Nel suo messaggio web il presidente della Camera ha precisato di non sapere come siano andate le cose sulla vicenda di Montecarlo, ma che, se dovesse risultare che la campagna de il Giornale fosse vera, non esiterebbe a dimettersi dall’incarico. Questa circostanza sembra si stia consolidando e forse lo stesso Fini sapeva qualcosa di più di quanto ha ammesso.
Quale sarebbe il retroscena? Sarebbe che Fini coalizza una maggioranza parlamentare per cambiare la legge elettorale, subito dopo dimettersi e andare ad elezioni come leader di Futuro e libertà.

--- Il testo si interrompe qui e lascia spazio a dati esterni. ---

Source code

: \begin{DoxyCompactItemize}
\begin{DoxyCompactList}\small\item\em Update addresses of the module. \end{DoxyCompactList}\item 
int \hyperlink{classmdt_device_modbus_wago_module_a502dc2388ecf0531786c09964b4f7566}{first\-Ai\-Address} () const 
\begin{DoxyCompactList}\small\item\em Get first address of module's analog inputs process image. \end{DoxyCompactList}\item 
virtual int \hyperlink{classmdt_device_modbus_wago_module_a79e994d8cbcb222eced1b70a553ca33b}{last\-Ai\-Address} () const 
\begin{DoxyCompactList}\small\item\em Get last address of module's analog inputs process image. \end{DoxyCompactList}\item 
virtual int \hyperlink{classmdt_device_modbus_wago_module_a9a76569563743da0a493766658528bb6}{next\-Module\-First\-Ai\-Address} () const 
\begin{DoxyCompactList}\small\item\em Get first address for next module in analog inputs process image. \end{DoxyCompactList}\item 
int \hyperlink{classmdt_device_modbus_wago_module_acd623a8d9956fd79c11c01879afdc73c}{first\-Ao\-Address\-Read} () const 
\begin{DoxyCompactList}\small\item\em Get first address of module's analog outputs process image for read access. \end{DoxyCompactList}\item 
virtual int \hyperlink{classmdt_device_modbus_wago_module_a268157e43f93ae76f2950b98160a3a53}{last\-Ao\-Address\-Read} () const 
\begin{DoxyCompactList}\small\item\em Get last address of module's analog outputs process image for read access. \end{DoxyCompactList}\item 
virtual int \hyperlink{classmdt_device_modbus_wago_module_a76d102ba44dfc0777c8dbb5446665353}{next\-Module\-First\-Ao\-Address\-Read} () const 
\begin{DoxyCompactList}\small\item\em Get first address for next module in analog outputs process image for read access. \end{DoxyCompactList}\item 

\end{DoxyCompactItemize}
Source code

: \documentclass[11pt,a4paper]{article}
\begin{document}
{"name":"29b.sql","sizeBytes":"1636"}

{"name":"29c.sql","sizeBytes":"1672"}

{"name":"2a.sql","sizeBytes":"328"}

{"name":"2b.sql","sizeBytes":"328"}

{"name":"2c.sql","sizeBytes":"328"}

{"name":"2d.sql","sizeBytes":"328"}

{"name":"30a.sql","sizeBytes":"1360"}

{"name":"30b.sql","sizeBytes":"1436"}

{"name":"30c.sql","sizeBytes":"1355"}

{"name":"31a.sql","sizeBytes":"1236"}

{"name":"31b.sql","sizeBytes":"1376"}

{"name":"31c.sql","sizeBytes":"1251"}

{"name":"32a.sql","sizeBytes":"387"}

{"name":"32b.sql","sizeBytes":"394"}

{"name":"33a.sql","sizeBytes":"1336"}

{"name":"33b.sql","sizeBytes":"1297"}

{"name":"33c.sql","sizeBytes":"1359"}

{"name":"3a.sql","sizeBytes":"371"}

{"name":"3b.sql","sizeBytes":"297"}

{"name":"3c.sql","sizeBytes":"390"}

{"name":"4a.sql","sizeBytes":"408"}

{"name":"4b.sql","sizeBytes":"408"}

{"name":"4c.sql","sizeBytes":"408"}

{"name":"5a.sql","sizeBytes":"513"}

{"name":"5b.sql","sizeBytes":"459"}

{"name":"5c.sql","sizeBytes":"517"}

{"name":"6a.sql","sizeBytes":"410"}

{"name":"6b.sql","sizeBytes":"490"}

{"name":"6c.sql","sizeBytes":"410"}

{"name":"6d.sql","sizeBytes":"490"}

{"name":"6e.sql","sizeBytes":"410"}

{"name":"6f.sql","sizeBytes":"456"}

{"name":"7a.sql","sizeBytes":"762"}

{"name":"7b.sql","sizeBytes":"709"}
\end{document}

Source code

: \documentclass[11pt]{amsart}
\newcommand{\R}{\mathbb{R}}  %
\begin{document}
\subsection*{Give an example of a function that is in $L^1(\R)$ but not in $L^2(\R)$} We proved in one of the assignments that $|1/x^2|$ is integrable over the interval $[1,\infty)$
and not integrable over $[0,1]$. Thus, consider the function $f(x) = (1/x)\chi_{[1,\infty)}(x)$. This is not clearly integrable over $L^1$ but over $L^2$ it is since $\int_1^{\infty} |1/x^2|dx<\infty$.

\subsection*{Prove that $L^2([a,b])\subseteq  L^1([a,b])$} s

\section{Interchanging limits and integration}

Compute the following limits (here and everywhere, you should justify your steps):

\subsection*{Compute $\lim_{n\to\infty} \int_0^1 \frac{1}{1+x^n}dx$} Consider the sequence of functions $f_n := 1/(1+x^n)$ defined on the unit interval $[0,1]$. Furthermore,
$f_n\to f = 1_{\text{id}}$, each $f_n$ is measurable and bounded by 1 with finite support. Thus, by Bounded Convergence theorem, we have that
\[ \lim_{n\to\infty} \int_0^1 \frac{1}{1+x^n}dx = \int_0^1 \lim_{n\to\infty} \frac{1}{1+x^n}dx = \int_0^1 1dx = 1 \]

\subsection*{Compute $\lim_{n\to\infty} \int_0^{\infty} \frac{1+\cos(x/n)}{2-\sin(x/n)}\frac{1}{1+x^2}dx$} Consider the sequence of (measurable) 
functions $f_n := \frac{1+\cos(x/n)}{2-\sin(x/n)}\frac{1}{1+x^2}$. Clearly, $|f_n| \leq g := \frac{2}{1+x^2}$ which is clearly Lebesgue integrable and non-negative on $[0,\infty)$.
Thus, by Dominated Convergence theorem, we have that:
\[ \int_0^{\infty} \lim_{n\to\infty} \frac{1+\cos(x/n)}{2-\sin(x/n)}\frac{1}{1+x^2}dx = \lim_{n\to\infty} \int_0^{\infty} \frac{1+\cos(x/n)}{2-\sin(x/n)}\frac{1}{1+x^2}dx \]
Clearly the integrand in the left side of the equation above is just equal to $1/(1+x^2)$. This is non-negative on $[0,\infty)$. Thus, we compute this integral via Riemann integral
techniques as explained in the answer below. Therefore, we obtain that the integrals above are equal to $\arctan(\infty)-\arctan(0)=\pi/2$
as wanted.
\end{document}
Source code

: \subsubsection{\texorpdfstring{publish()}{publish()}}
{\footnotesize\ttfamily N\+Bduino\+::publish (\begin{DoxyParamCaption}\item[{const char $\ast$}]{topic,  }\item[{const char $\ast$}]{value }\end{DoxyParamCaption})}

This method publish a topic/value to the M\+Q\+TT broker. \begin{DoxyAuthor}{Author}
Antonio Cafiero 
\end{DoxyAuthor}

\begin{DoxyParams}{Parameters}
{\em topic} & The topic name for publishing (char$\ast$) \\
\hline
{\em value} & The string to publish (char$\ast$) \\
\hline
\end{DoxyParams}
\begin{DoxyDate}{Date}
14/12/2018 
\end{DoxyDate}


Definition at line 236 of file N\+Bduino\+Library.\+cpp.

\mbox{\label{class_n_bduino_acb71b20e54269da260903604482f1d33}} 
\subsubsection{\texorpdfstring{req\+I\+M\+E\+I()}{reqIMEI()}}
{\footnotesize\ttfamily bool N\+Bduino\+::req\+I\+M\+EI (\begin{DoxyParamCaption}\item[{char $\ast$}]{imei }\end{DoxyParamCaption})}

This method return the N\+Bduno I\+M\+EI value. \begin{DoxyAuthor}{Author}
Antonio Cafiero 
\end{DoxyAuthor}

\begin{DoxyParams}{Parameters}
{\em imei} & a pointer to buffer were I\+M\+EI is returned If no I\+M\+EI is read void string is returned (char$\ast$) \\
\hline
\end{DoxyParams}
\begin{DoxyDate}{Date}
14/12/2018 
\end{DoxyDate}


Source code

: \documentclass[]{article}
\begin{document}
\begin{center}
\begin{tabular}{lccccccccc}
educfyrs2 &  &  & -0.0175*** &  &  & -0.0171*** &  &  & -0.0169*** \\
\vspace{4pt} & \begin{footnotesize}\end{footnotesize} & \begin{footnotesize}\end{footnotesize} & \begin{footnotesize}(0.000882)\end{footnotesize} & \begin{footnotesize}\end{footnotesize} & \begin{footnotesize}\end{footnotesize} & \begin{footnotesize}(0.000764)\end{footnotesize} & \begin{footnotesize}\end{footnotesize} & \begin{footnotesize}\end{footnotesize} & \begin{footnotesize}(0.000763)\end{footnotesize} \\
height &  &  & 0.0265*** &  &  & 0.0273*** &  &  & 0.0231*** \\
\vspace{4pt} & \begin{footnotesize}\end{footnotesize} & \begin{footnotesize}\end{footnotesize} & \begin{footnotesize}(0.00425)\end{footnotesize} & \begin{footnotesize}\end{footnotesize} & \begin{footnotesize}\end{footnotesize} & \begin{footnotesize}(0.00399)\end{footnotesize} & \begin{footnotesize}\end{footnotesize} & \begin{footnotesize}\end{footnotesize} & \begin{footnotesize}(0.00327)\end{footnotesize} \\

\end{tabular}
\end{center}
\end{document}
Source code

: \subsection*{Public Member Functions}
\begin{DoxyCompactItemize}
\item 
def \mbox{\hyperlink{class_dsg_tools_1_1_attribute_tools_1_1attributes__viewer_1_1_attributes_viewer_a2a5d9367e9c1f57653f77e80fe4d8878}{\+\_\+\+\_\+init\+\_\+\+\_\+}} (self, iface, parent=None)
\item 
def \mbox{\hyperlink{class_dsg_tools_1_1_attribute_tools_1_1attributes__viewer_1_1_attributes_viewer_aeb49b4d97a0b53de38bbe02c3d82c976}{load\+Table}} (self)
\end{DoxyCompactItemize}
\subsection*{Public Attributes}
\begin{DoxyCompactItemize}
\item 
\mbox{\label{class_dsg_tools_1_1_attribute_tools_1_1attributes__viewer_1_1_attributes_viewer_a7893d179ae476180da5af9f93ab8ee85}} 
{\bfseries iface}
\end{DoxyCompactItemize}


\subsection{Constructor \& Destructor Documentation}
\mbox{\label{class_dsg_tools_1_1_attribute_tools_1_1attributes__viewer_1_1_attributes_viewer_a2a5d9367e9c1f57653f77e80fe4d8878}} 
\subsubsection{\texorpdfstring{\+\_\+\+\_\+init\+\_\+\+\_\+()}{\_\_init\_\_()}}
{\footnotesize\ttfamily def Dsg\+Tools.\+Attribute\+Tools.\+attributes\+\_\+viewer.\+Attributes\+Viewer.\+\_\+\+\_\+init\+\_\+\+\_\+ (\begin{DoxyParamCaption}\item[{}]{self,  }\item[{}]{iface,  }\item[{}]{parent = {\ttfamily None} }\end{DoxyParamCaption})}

Berlusconi, dal suo canto, spinto da Bossi, sta preparando il terreno per arrivare allo stesso risultato: le elezioni. Ma spera di cristallizzare la situazione fino a gennaio 2011, in modo che non ci sia più il tempo di cambiare la legge elettorale, la porcata, e andare ad elezioni col potere intatto di nomina dei candidati. Il che assicurerebbe allo stesso Bossi, ma anche a tutti gli altri capipartito, un enorme potere su tutti coloro che vogliono essere rimessi in lista, secondo un ordine di precedenza che assicuri l’elezione.
I fatti diranno se questo scenario è fondato, ma ci vorrà poco perchè, intanto, ci sarà l’immediato scontro su una delle leggi ad personam e poi quello sulla Finanziaria 2011.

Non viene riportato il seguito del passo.